Dataset entries: Begin

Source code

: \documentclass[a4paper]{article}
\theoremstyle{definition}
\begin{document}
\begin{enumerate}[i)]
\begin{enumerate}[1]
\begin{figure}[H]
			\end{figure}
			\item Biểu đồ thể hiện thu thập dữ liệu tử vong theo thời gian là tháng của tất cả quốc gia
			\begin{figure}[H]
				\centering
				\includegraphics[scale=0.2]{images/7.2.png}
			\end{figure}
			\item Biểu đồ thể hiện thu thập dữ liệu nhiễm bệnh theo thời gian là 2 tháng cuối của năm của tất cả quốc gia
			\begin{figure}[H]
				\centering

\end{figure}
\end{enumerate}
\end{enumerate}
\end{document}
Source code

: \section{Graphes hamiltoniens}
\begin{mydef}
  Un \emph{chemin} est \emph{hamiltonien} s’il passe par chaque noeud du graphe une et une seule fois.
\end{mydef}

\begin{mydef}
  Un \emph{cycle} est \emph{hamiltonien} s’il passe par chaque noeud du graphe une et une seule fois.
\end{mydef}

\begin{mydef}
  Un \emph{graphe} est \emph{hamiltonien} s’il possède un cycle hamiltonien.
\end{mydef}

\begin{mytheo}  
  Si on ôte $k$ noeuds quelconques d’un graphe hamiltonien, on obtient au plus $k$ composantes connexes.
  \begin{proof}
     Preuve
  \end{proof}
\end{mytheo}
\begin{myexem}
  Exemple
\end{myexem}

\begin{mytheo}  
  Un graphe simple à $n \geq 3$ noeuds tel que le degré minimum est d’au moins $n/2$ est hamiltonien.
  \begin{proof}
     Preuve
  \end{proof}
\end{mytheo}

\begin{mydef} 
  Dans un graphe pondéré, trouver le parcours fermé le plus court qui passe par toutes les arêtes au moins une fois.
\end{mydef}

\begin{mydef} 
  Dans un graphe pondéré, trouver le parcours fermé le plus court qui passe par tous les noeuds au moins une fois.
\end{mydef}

Dataset entries: End

■ **What is required**:
Output each of the records exactly as it stands above.

■ **Solution to the exercise**:
Source code

: \documentclass[a4paper]{article}
\theoremstyle{definition}
\begin{document}
\begin{enumerate}[i)]
\begin{enumerate}[1]
\begin{figure}[H]
			\end{figure}
			\item Biểu đồ thể hiện thu thập dữ liệu tử vong theo thời gian là tháng của tất cả quốc gia
			\begin{figure}[H]
				\centering
				\includegraphics[scale=0.2]{images/7.2.png}
			\end{figure}
			\item Biểu đồ thể hiện thu thập dữ liệu nhiễm bệnh theo thời gian là 2 tháng cuối của năm của tất cả quốc gia
			\begin{figure}[H]
				\centering

\end{figure}
\end{enumerate}
\end{enumerate}
\end{document}
Source code

: \section{Graphes hamiltoniens}
\begin{mydef}
  Un \emph{chemin} est \emph{hamiltonien} s’il passe par chaque noeud du graphe une et une seule fois.
\end{mydef}

\begin{mydef}
  Un \emph{cycle} est \emph{hamiltonien} s’il passe par chaque noeud du graphe une et une seule fois.
\end{mydef}

\begin{mydef}
  Un \emph{graphe} est \emph{hamiltonien} s’il possède un cycle hamiltonien.
\end{mydef}

\begin{mytheo}  
  Si on ôte $k$ noeuds quelconques d’un graphe hamiltonien, on obtient au plus $k$ composantes connexes.
  \begin{proof}
     Preuve
  \end{proof}
\end{mytheo}
\begin{myexem}
  Exemple
\end{myexem}

\begin{mytheo}  
  Un graphe simple à $n \geq 3$ noeuds tel que le degré minimum est d’au moins $n/2$ est hamiltonien.
  \begin{proof}
     Preuve
  \end{proof}
\end{mytheo}

\begin{mydef} 
  Dans un graphe pondéré, trouver le parcours fermé le plus court qui passe par toutes les arêtes au moins une fois.
\end{mydef}

\begin{mydef} 
  Dans un graphe pondéré, trouver le parcours fermé le plus court qui passe par tous les noeuds au moins une fois.
\end{mydef}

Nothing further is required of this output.